- _Input data_:
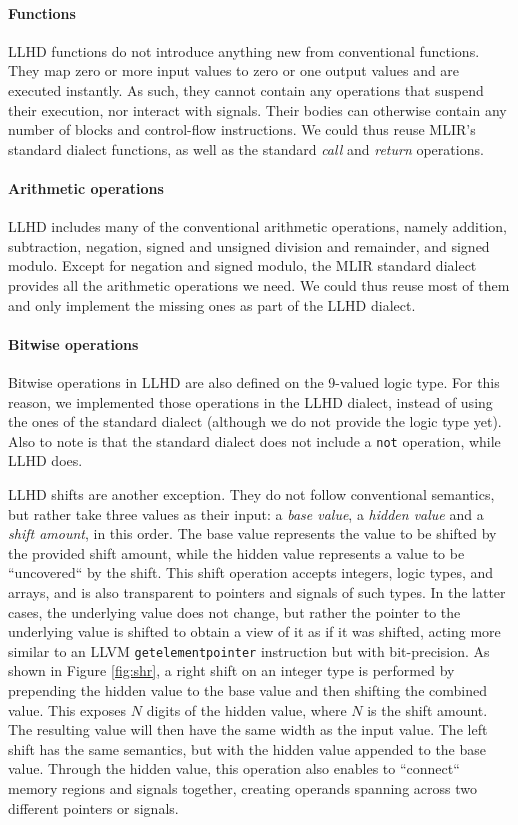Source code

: \paragraph{Functions}
LLHD functions do not introduce anything new from conventional functions. They map zero or more input values to zero or one output values and are executed instantly. As such, they cannot contain any operations that suspend their execution, nor interact with signals. Their bodies can otherwise contain any number of blocks and control-flow instructions. We could thus reuse MLIR's standard dialect functions, as well as the standard \textit{call} and \textit{return} operations.

\paragraph{Arithmetic operations}
LLHD includes many of the conventional arithmetic operations, namely addition, subtraction, negation, signed and unsigned division and remainder, and signed modulo. Except for negation and signed modulo, the MLIR standard dialect provides all the arithmetic operations we need. We could thus reuse most of them and only implement the missing ones as part of the LLHD dialect.

\paragraph{Bitwise operations}
Bitwise operations in LLHD are also defined on the 9-valued logic type. For this reason, we implemented those operations in the LLHD dialect, instead of using the ones of the standard dialect (although we do not provide the logic type yet). Also to note is that the standard dialect does not include a \texttt{not} operation, while LLHD does.

LLHD shifts are another exception. They do not follow conventional semantics, but rather take three values as their input: a \textit{base value}, a \textit{hidden value} and a \textit{shift amount}, in this order. The base value represents the value to be shifted by the provided shift amount, while the hidden value represents a value to be “uncovered“ by the shift. This shift operation accepts integers, logic types, and arrays, and is also transparent to pointers and signals of such types. In the latter cases, the underlying value does not change, but rather the pointer to the underlying value is shifted to obtain a view of it as if it was shifted, acting more similar to an LLVM \texttt{getelementpointer} instruction but with bit-precision. As shown in Figure \ref{fig:shr}, a right shift on an integer type is performed by prepending the hidden value to the base value and then shifting the combined value. This exposes $N$ digits of the hidden value, where $N$ is the shift amount. The resulting value will then have the same width as the input value. The left shift has the same semantics, but with the hidden value appended to the base value.
Through the hidden value, this operation also enables to “connect“ memory regions and signals together, creating operands spanning across two different pointers or signals.

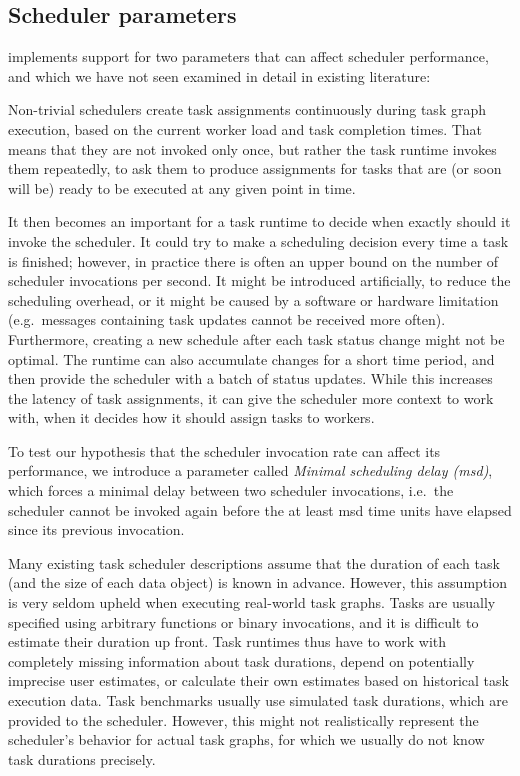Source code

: \subsection{Scheduler parameters}
\estee{} implements support for two parameters that can affect scheduler
performance, and which we have not seen examined in detail in existing literature:
\begin{description}[wide=0pt]
	\item[Minimal scheduling delay] Non-trivial schedulers create task assignments continuously during task graph execution, based on
		the current worker load and task completion times. That means that they are not invoked only once,
		but rather the task runtime invokes them repeatedly, to ask them to produce assignments for tasks
		that are (or soon will be) ready to be executed at any given point in time.

		It then becomes an important for a task runtime to decide when exactly should it invoke the
		scheduler. It could try to make a scheduling decision every time a task is finished; however, in
		practice there is often an upper bound on the number of scheduler invocations per second. It might
		be introduced artificially, to reduce the scheduling overhead, or it might be caused by a software
		or hardware limitation (e.g.\ messages containing task updates cannot be received more often).
		Furthermore, creating a new schedule after each task status change might not be optimal. The
		runtime can also accumulate changes for a short time period, and then provide the scheduler with a
		batch of status updates. While this increases the latency of task assignments, it can give the
		scheduler more context to work with, when it decides how it should assign tasks to workers.

		To test our hypothesis that the scheduler invocation rate can affect its performance, we introduce
		a parameter called \emph{Minimal scheduling delay (\acrshort{msd})}, which forces a minimal delay between two scheduler
		invocations, i.e.\ the scheduler cannot be invoked again before the at least
		\gls{msd} time units have elapsed since its previous invocation.
	\item[Information mode] Many existing task scheduler descriptions assume that the duration of each task (and the size of
		each data object) is known in advance. However, this assumption is very seldom upheld when
		executing real-world task graphs. Tasks are usually specified using arbitrary functions or binary
		invocations, and it is difficult to estimate their duration up front. Task runtimes thus have to
		work with completely missing information about task durations, depend on potentially imprecise user
		estimates, or calculate their own estimates based on historical task execution data. Task
		benchmarks usually use simulated task durations, which are provided to the scheduler. However, this
		might not realistically represent the scheduler's behavior for actual task graphs, for which we
		usually do not know task durations precisely.


\end{description}
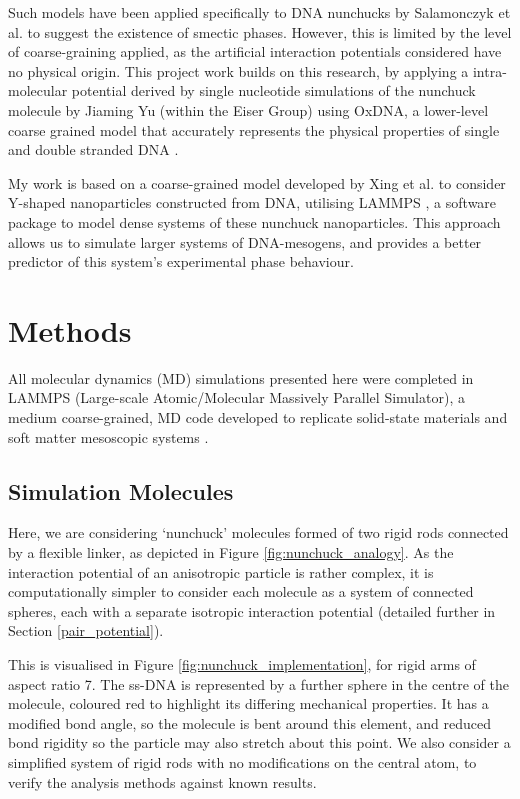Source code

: \documentclass[11pt, a4paper]{article} %
\begin{document}
Such models have been applied specifically to DNA nunchucks by Salamonczyk et al. \cite{Salamonczyk2016} to suggest the existence of smectic phases. However, this is limited by the level of coarse-graining applied, as the artificial interaction potentials considered have no physical origin. This project work builds on this research, by applying a intra-molecular potential derived by single nucleotide simulations of the nunchuck molecule by Jiaming Yu (within the Eiser Group) using OxDNA, a lower-level coarse grained model that accurately represents the physical properties of single and double stranded DNA \cite{OxDNA}.

My work is based on a coarse-grained model developed by Xing et al. \cite{Xing2019} to consider Y-shaped nanoparticles constructed from DNA, utilising LAMMPS \cite{LAMMPS}, a software package to model dense systems of these nunchuck nanoparticles. This approach allows us to simulate larger systems of DNA-mesogens, and provides a better predictor of this system’s experimental phase behaviour.

\section{Methods} \label{sec:Methods}
All molecular dynamics (MD) simulations presented here were completed in LAMMPS (Large-scale Atomic/Molecular Massively Parallel Simulator), a medium coarse-grained, MD code developed to replicate solid-state materials and soft matter mesoscopic systems \cite{Plimpton1995, LAMMPS}.



\subsection{Simulation Molecules} \label{sec:SimMolecules}
Here, we are considering `nunchuck' molecules formed of two rigid rods connected by a flexible linker, as depicted in Figure \ref{fig:nunchuck_analogy}. As the interaction potential of an anisotropic particle is rather complex, it is computationally simpler to consider each molecule as a system of connected spheres, each with a separate isotropic interaction potential (detailed further in Section \ref{pair_potential}).

This is visualised in Figure \ref{fig:nunchuck_implementation}, for rigid arms of aspect ratio 7. The ss-DNA is represented by a further sphere in the centre of the molecule, coloured red to highlight its differing mechanical properties. It has a modified bond angle, so the molecule is bent around this element, and reduced bond rigidity so the particle may also stretch about this point. We also consider a simplified system of rigid rods with no modifications on the central atom, to verify the analysis methods against known results.
\end{document}
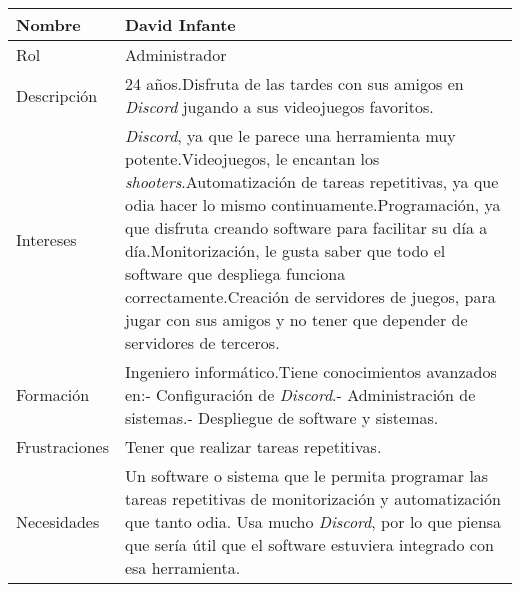 \begin{table}[H]
    \centering
    \begin{adjustbox}{max width=\textwidth}
    \begin{tabularx}{\textwidth}{|l|L|}
    	\hline
        Nombre & David Infante \\ \hline
        Rol & Administrador \\ \hline
        Descripción & 24 años.\linebreak Disfruta de las tardes con sus amigos en \textit{Discord} jugando a sus videojuegos favoritos. \\ \hline
        Intereses & \textit{Discord}, ya que le parece una herramienta muy potente.\linebreak Videojuegos, le encantan los \textit{shooters}.\linebreak Automatización de tareas repetitivas, ya que odia hacer lo mismo continuamente.\linebreak Programación, ya que disfruta creando software para facilitar su día a día.\linebreak Monitorización, le gusta saber que todo el software que despliega funciona correctamente.\linebreak Creación de servidores de juegos, para jugar con sus amigos y no tener que depender de servidores de terceros. \\ \hline
        Formación & Ingeniero informático.\linebreak Tiene conocimientos avanzados en:\linebreak - Configuración de \textit{Discord}.\linebreak - Administración de sistemas.\linebreak - Despliegue de software y sistemas. \\ \hline
        Frustraciones & Tener que realizar tareas repetitivas. \\ \hline
        Necesidades & Un software o sistema que le permita programar las tareas repetitivas de monitorización y automatización que tanto odia. Usa mucho \textit{Discord}, por lo que piensa que sería útil que el software estuviera integrado con esa herramienta. \\ \hline
    \end{tabularx}
    \end{adjustbox}
\end{table}


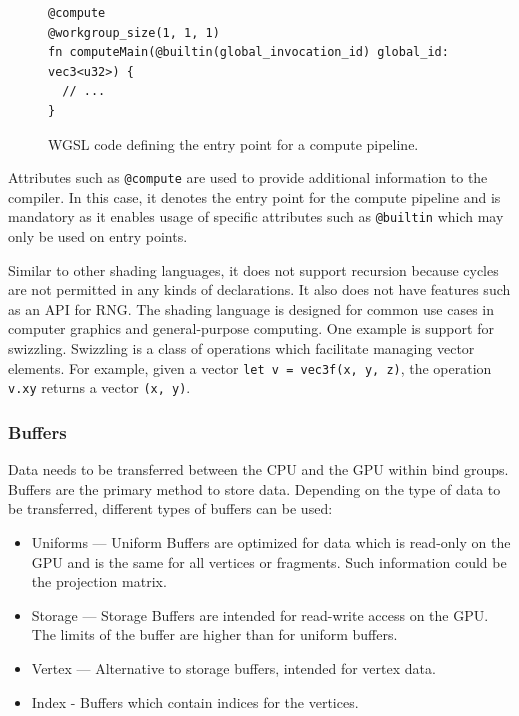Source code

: \begin{figure}[H]
  \begin{lstlisting}[style=wgsl]
@compute
@workgroup_size(1, 1, 1)
fn computeMain(@builtin(global_invocation_id) global_id: vec3<u32>) {
  // ...
}
  \end{lstlisting}
  \caption{\gls{WGSL} code defining the entry point for a compute pipeline.}
  \label{code:computePipelineWgsl}
\end{figure}

Attributes such as \texttt{@compute} are used to provide additional information to the compiler. In this case, it denotes the entry point for the compute pipeline and is mandatory as it enables usage of specific attributes such as \texttt{@builtin} which may only be used on entry points.

Similar to other shading languages, it does not support recursion because cycles are not permitted in any kinds of declarations. It also does not have features such as an \gls{API} for \gls{RNG}. The shading language is designed for common use cases in computer graphics and general-purpose computing. One example is support for swizzling. Swizzling is a class of operations which facilitate managing vector elements. For example, given a vector \texttt{let v = vec3f(x, y, z)}, the operation \texttt{v.xy} returns a vector \texttt{(x, y)}.

\subsubsection{Buffers}

Data needs to be transferred between the CPU and the GPU within bind groups. Buffers are the primary method to store data. Depending on the type of data to be transferred, different types of buffers can be used:

\begin{itemize}
  \item{Uniforms} — Uniform Buffers are optimized for data which is read-only on the GPU and is the same for all vertices or fragments. Such information could be the projection matrix.
  \item{Storage} — Storage Buffers are intended for read-write access on the GPU. The limits of the buffer are higher than for uniform buffers.
  \item{Vertex} — Alternative to storage buffers, intended for vertex data.
  \item{Index} - Buffers which contain indices for the vertices.
\end{itemize}

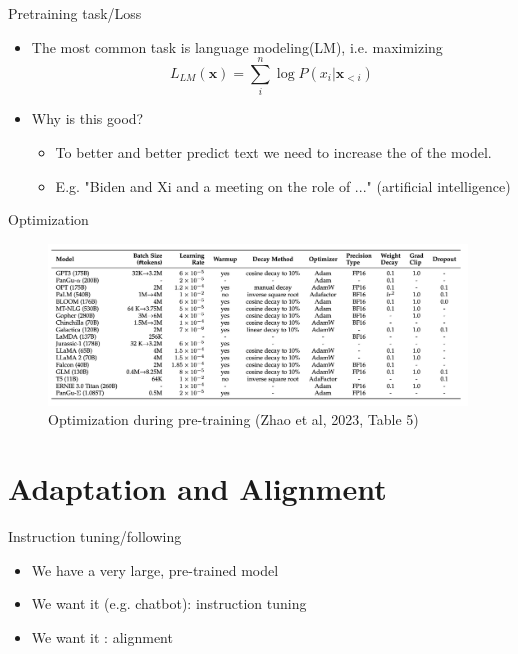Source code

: \documentclass[10pt]{beamer}
\begin{document}
\begin{frame}{Pretraining task/Loss}

\begin{itemize}
\item The most common task is language modeling(LM), i.e. maximizing
\[
L_{LM}(\mathbf{x}) = \sum_i^n \log P(x_i | \mathbf{x}_{<i})
\]
\item Why is this good?
\begin{itemize}
\item To better and better predict text we need to increase the  of the model.
\item E.g. "Biden and Xi and a meeting on the role of ..." (artificial intelligence)
\end{itemize}
\end{itemize}


\end{frame}

\begin{frame}{Optimization}

\begin{figure}[h]
\centering
\includegraphics[width=0.99\textwidth]{fig/zhou_2023_tab5}
\caption{Optimization during pre-training (Zhao et al, 2023, Table 5)}
\end{figure}

\end{frame}



\section{Adaptation and Alignment}

\begin{frame}{Instruction tuning/following}

\begin{itemize}
\item We have a very large, pre-trained model
\item We want it  (e.g. chatbot): instruction tuning
\item We want it : alignment
\end{itemize}

\end{frame}
\end{document}
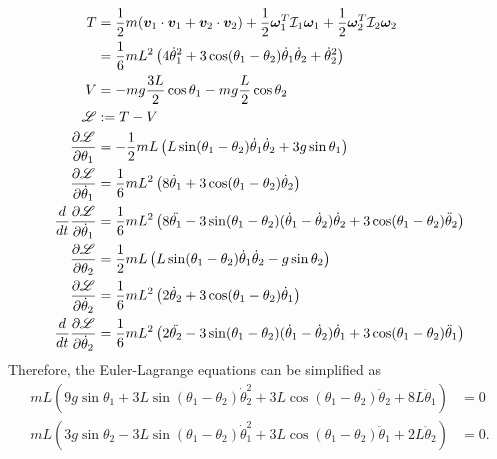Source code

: \documentclass[11pt]{article}
\begin{document}
\begin{align*}
	T &= \frac{1}{2} m ({\bm{ v}}_1 \cdot {\bm{ v}}_1+ {\bm{ v}}_2 \cdot {\bm{ v}}_2) + \frac{1}{2} {\bm{ \omega}}_1 ^{T} \mathcal{ I}_1 {\bm{ \omega}}_1 + \frac{1}{2} {\bm{ \omega}}_2^{T} \mathcal{ I}_2 {\bm{ \omega}}_2  \\
	&= \frac{1}{6} mL^2 \left( 4 \dot{\theta}_1^2 + 3 \cos ( \theta_1 - \theta_2) \dot{\theta}_1 \dot{\theta}_2 + \dot{\theta}_2^2 \right)  \\
	V &= -mg \frac{3L}{2}\cos \theta_1 -mg \frac{L}{2} \cos \theta_2 \\
	\mathscr{L} &:= T-V\\
	\frac{\partial \mathscr{L}}{\partial \theta_1} &= -\frac{1}{2} mL \left( L \sin(\theta_1 - \theta_2) \dot{\theta}_1 \dot{\theta}_2 + 3g \sin \theta_1  \right) \\
	\frac{\partial \mathscr{L}}{\partial \dot{\theta}_1} &= \frac{1}{6} mL^2 \left( 8 \dot{\theta}_1 + 3 \cos (\theta_1 - \theta_2) \dot{\theta}_2 \right)  \\
	\frac{d}{dt} \frac{\partial \mathscr{L}}{\partial \dot{\theta}_1} &= \frac{1}{6} mL^2 \left( 8 \ddot{\theta_1} -3 \sin(\theta_1 - \theta_2) (\dot{\theta}_1 -\dot{\theta}_2) \dot{\theta}_2 + 3 \cos(\theta_1 - \theta_2) \ddot{\theta}_2 \right)  \\
	\frac{\partial \mathscr{L}}{\partial \theta_2} &= \frac{1}{2} mL \left( L \sin(\theta_1 - \theta_2) \dot{\theta}_1 \dot{\theta}_2 - g \sin \theta_2  \right) \\
	\frac{\partial \mathscr{L}}{\partial \dot{\theta}_2} &= \frac{1}{6} mL^2 \left( 2 \dot{\theta}_2 + 3 \cos (\theta_1 - \theta_2) \dot{\theta}_1 \right)  \\
	\frac{d}{dt} \frac{\partial \mathscr{L}}{\partial \dot{\theta}_2} &= \frac{1}{6} mL^2 \left( 2 \ddot{\theta_2} -3 \sin(\theta_1 - \theta_2) (\dot{\theta}_1 -\dot{\theta}_2) \dot{\theta}_1 + 3 \cos(\theta_1 - \theta_2) \ddot{\theta}_1 \right)  
\end{align*}
Therefore, the Euler-Lagrange equations can be simplified as
\begin{align}
	mL \left( 9g \sin \theta_1 + 3L \sin (\theta_1 - \theta_2) \dot{\theta}_2^2 + 3L\cos (\theta_1 - \theta_2) \ddot{\theta}_2 + 8L \ddot{\theta}_1 \right) &= 0 \\
	mL \left( 3g \sin \theta_2 - 3L \sin (\theta_1 - \theta_2) \dot{\theta}_1^2 + 3L \cos (\theta_1 - \theta_2) \ddot{\theta}_1 + 2L \ddot{\theta}_2 \right) &= 0 .
\end{align}
\end{document}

- _Exercise objective_: Each line in the material with "invocations" in it must be reported.

- _Solved problem_:
		practice there is often an upper bound on the number of scheduler invocations per second. It might
		invocations, i.e.\ the scheduler cannot be invoked again before the at least
		invocations, and it is difficult to estimate their duration up front. Task runtimes thus have to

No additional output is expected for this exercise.